Mildred went through a round of layoffs this past spring, and while appraisals are up 2 percent, it’s still less than expected, according to Mildred Superintendent Becky Burns.
“It’s less than projected. Generally, we average 6 percent, so we were thinking conservatively 4 percent,” Burns explained. “It was below our conservative expectations.”
Mildred is below the state’s property tax cap of $1.04 for $100 of property value, and Burns would not rule out the possibility of raising the rate this coming year. The district’s budget workshop will be on Aug. 13.
“We’re just using up rolls and rolls of adding tape,” Burns said. “It’s just a sign of the times. We’re going to deal with it.”
Dawson’s values are up 14 percent, well above projections, but the district’s not going to give raises or go hog-wild, according to Board of Trustees President Clarence Hollingsworth.
If there’s any big changes being made, it’s in hiring a full-time superintendent for the first time in about five years.
“It’s great news for us,” Hollingsworth said. “We’ll take care of our needs. We’re a conservative district. We’re not just going to throw money away.”

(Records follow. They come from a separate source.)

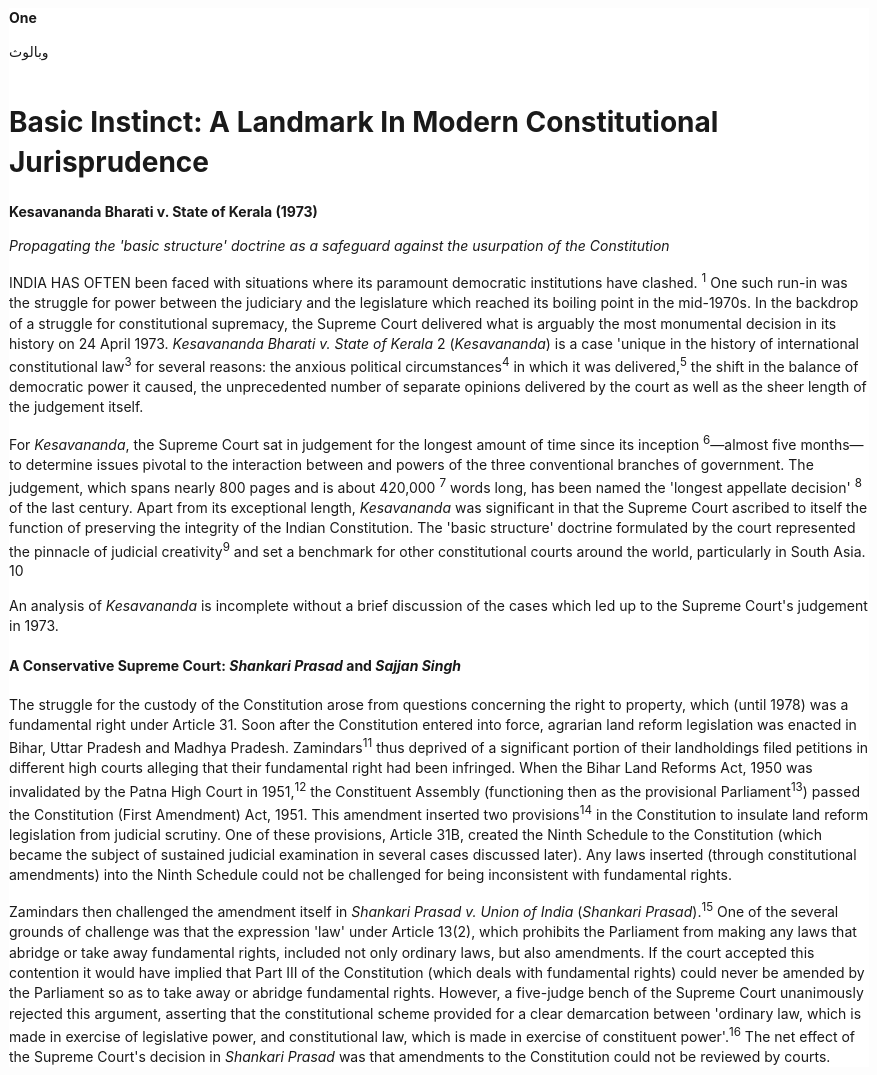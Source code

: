 **One** 

وبالوث

# Basic Instinct: A Landmark In Modern Constitutional Jurisprudence

**Kesavananda Bharati v. State of Kerala (1973)**

*Propagating the 'basic structure' doctrine as a safeguard against the usurpation of the Constitution*

INDIA HAS OFTEN been faced with situations where its paramount democratic institutions have clashed. <sup>1</sup> One such run-in was the struggle for power between the judiciary and the legislature which reached its boiling point in the mid-1970s. In the backdrop of a struggle for constitutional supremacy, the Supreme Court delivered what is arguably the most monumental decision in its history on 24 April 1973. *Kesavananda Bharati v. State of Kerala* 2 (*Kesavananda*) is a case 'unique in the history of international constitutional law<sup>3</sup> for several reasons: the anxious political circumstances<sup>4</sup> in which it was delivered,<sup>5</sup> the shift in the balance of democratic power it caused, the unprecedented number of separate opinions delivered by the court as well as the sheer length of the judgement itself.

For *Kesavananda*, the Supreme Court sat in judgement for the longest amount of time since its inception <sup>6</sup>—almost five months—to determine issues pivotal to the interaction between and powers of the three conventional branches of government. The judgement, which spans nearly 800 pages and is about 420,000 <sup>7</sup> words long, has been named the 'longest appellate decision' <sup>8</sup> of the last century. Apart from its exceptional length, *Kesavananda* was significant in that the Supreme Court ascribed to itself the function of preserving the integrity of the Indian Constitution. The 'basic structure' doctrine formulated by the court represented the pinnacle of judicial creativity<sup>9</sup> and set a benchmark for other constitutional courts around the world, particularly in South Asia. 10

An analysis of *Kesavananda* is incomplete without a brief discussion of the cases which led up to the Supreme Court's judgement in 1973.

#### A Conservative Supreme Court: *Shankari Prasad* and *Sajjan Singh*

The struggle for the custody of the Constitution arose from questions concerning the right to property, which (until 1978) was a fundamental right under Article 31. Soon after the Constitution entered into force, agrarian land reform legislation was enacted in Bihar, Uttar Pradesh and Madhya Pradesh. Zamindars<sup>11</sup> thus deprived of a significant portion of their landholdings filed petitions in different high courts alleging that their fundamental right had been infringed. When the Bihar Land Reforms Act, 1950 was invalidated by the Patna High Court in 1951,<sup>12</sup> the Constituent Assembly (functioning then as the provisional Parliament<sup>13</sup>) passed the Constitution (First Amendment) Act, 1951. This amendment inserted two provisions<sup>14</sup> in the Constitution to insulate land reform legislation from judicial scrutiny. One of these provisions, Article 31B, created the Ninth Schedule to the Constitution (which became the subject of sustained judicial examination in several cases discussed later). Any laws inserted (through constitutional amendments) into the Ninth Schedule could not be challenged for being inconsistent with fundamental rights.

Zamindars then challenged the amendment itself in *Shankari Prasad v. Union of India* (*Shankari Prasad*).<sup>15</sup> One of the several grounds of challenge was that the expression 'law' under Article 13(2), which prohibits the Parliament from making any laws that abridge or take away fundamental rights, included not only ordinary laws, but also amendments. If the court accepted this contention it would have implied that Part III of the Constitution (which deals with fundamental rights) could never be amended by the Parliament so as to take away or abridge fundamental rights. However, a five-judge bench of the Supreme Court unanimously rejected this argument, asserting that the constitutional scheme provided for a clear demarcation between 'ordinary law, which is made in exercise of legislative power, and constitutional law, which is made in exercise of constituent power'.<sup>16</sup> The net effect of the Supreme Court's decision in *Shankari Prasad* was that amendments to the Constitution could not be reviewed by courts.
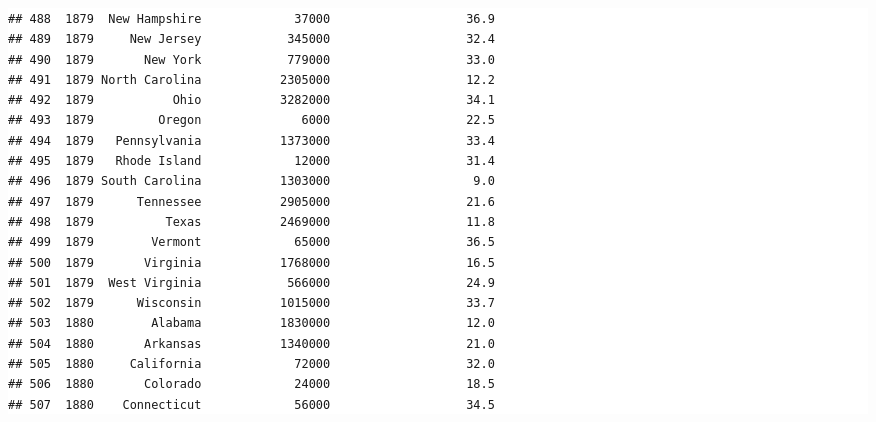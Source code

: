     ## 488  1879  New Hampshire             37000                   36.9
    ## 489  1879     New Jersey            345000                   32.4
    ## 490  1879       New York            779000                   33.0
    ## 491  1879 North Carolina           2305000                   12.2
    ## 492  1879           Ohio           3282000                   34.1
    ## 493  1879         Oregon              6000                   22.5
    ## 494  1879   Pennsylvania           1373000                   33.4
    ## 495  1879   Rhode Island             12000                   31.4
    ## 496  1879 South Carolina           1303000                    9.0
    ## 497  1879      Tennessee           2905000                   21.6
    ## 498  1879          Texas           2469000                   11.8
    ## 499  1879        Vermont             65000                   36.5
    ## 500  1879       Virginia           1768000                   16.5
    ## 501  1879  West Virginia            566000                   24.9
    ## 502  1879      Wisconsin           1015000                   33.7
    ## 503  1880        Alabama           1830000                   12.0
    ## 504  1880       Arkansas           1340000                   21.0
    ## 505  1880     California             72000                   32.0
    ## 506  1880       Colorado             24000                   18.5
    ## 507  1880    Connecticut             56000                   34.5
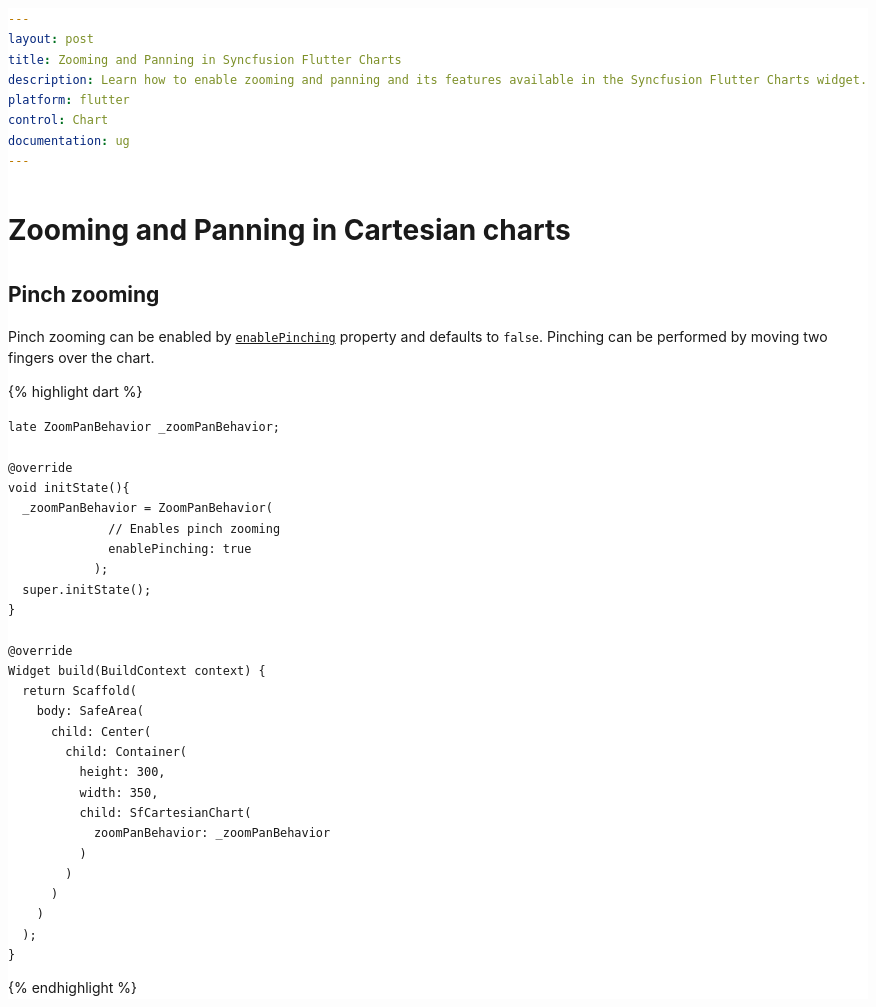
```yaml
---
layout: post
title: Zooming and Panning in Syncfusion Flutter Charts
description: Learn how to enable zooming and panning and its features available in the Syncfusion Flutter Charts widget.
platform: flutter
control: Chart
documentation: ug
---
```


# Zooming and Panning in Cartesian charts


## Pinch zooming

Pinch zooming can be enabled by [`enablePinching`](https://pub.dev/documentation/syncfusion_flutter_charts/latest/charts/ZoomPanBehavior/enablePinching.html) property and defaults to `false`. Pinching can be performed by moving two fingers over the chart.

{% highlight dart %} 

    late ZoomPanBehavior _zoomPanBehavior;
    
    @override
    void initState(){
      _zoomPanBehavior = ZoomPanBehavior(
                  // Enables pinch zooming
                  enablePinching: true
                );
      super.initState();
    }

    @override
    Widget build(BuildContext context) {
      return Scaffold(
        body: SafeArea(
          child: Center(
            child: Container(
              height: 300, 
              width: 350, 
              child: SfCartesianChart(
                zoomPanBehavior: _zoomPanBehavior
              )
            )
          )
        )
      );
    }

{% endhighlight %}
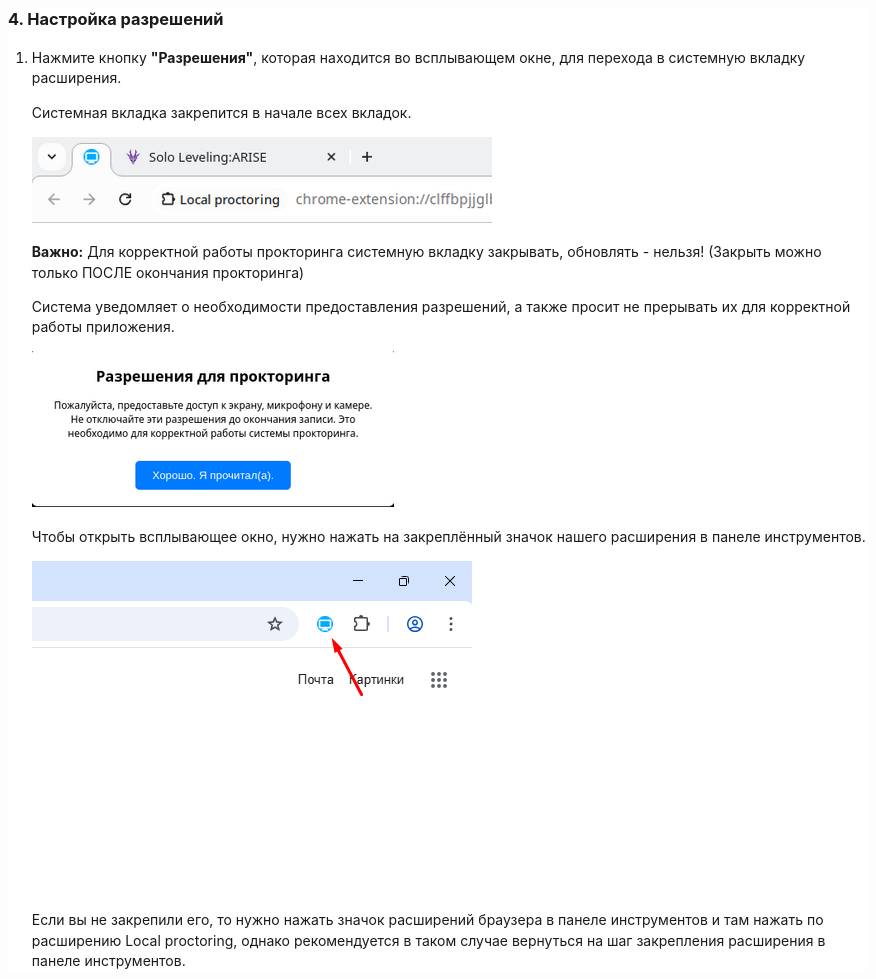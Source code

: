 
### 4. Настройка разрешений
1. Нажмите кнопку **"Разрешения"**, которая находится во всплывающем окне, для перехода в системную вкладку расширения.

    Системная вкладка закрепится в начале всех вкладок. 

    ![Alt text](assets/docs/pinnedTab.png)

    **Важно:** Для корректной работы прокторинга системную вкладку закрывать, обновлять - нельзя! (Закрыть можно только ПОСЛЕ окончания прокторинга)

    Система уведомляет о необходимости предоставления разрешений, а также просит не прерывать их для корректной работы приложения.

    ![Alt text](assets/docs/permissionsCue.png)

    Чтобы открыть всплывающее окно, нужно нажать на закреплённый значок нашего расширения в панеле инструментов.

    ![Alt text](assets/docs/openPinnedPopup.png)

    Если вы не закрепили его, то нужно нажать значок расширений браузера в панеле инструментов и там нажать по расширению Local proctoring, однако рекомендуется в таком случае вернуться на шаг закрепления расширения в панеле инструментов.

Dawson has in the past given step raises for teachers, and given small raises to the paraprofessionals and long-term employees.
“We’ll look at that again next year to see what we can do,” Hollingsworth said.
Although it hasn’t been voted on yet, Corsicana ISD is also considering raises across the board for its teachers and staff.
Janet Jacobs may be reached via e-mail at email@example.com. Want to “sound off” to this article? E-mail: Soundoff@corsicanadailysun.com
Certified 2012 taxable values for Navarro’s largest taxing entities.
Entity 2009 2010 2011 2012 % change Est. taxes*
Navarro County $2,513,829,623 $2,615,167,061 $2,680,110,829 $2,774,095,027 3% $13,692,686
Navarro College $2,513,868,603 $2,615,172,084 $2,680,143,629 $2,774,259,367 3% $3,189,370
City of Corsicana $1,179,702,795 $1,222,239,080 $1,219,483,454 $1,249,849,381 2.4% $7,648,600
Blooming Grove ISD $128,619,730 $128,561,287 $131,008,963 $137,408,228 4.6% $1,480,401
Corsicana ISD $1,354,153,759 $1,380,949,865 $1,397,454,163 $1,418,388 1.4% $17,929,336
Dawson ISD $97,527,670 $98,112,054 $103,515,672 $120,568,545 14% $1,335,352
Frost ISD $58,804,080 $64,150,000 $74,496,681 $80,057,108 7% $934,933
Kerens ISD $201,235,349 $237,587,709 $249,573,200 $266,574,086 6% $2,770,262
Mildred ISD $401,533,925 $385,465,718 $395,969631 $404,300,714 2% $5,067,619
Rice ISD $84,021,950 $100,450,620 $110,017,153 $110,416,969 .3% $1,562,243
*Estimated taxes are based on the 2011 rates.